# Assignment:
Copy all the lines of the data that include the word "PHTreeMMP".

# Records to process:

____________________

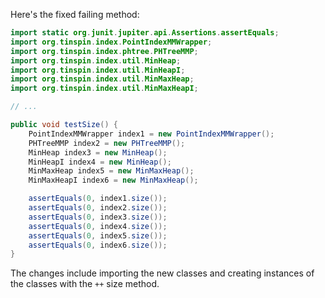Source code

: Here's the fixed failing method:
```java
import static org.junit.jupiter.api.Assertions.assertEquals;
import org.tinspin.index.PointIndexMMWrapper;
import org.tinspin.index.phtree.PHTreeMMP;
import org.tinspin.index.util.MinHeap;
import org.tinspin.index.util.MinHeapI;
import org.tinspin.index.util.MinMaxHeap;
import org.tinspin.index.util.MinMaxHeapI;

// ...

public void testSize() {
    PointIndexMMWrapper index1 = new PointIndexMMWrapper();
    PHTreeMMP index2 = new PHTreeMMP();
    MinHeap index3 = new MinHeap();
    MinHeapI index4 = new MinHeap();
    MinMaxHeap index5 = new MinMaxHeap();
    MinMaxHeapI index6 = new MinMaxHeap();

    assertEquals(0, index1.size());
    assertEquals(0, index2.size());
    assertEquals(0, index3.size());
    assertEquals(0, index4.size());
    assertEquals(0, index5.size());
    assertEquals(0, index6.size());
}
```
The changes include importing the new classes and creating instances of the classes with the `++` size method.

____________________

# Response for this exercise:
import org.tinspin.index.phtree.PHTreeMMP;
    PHTreeMMP index2 = new PHTreeMMP();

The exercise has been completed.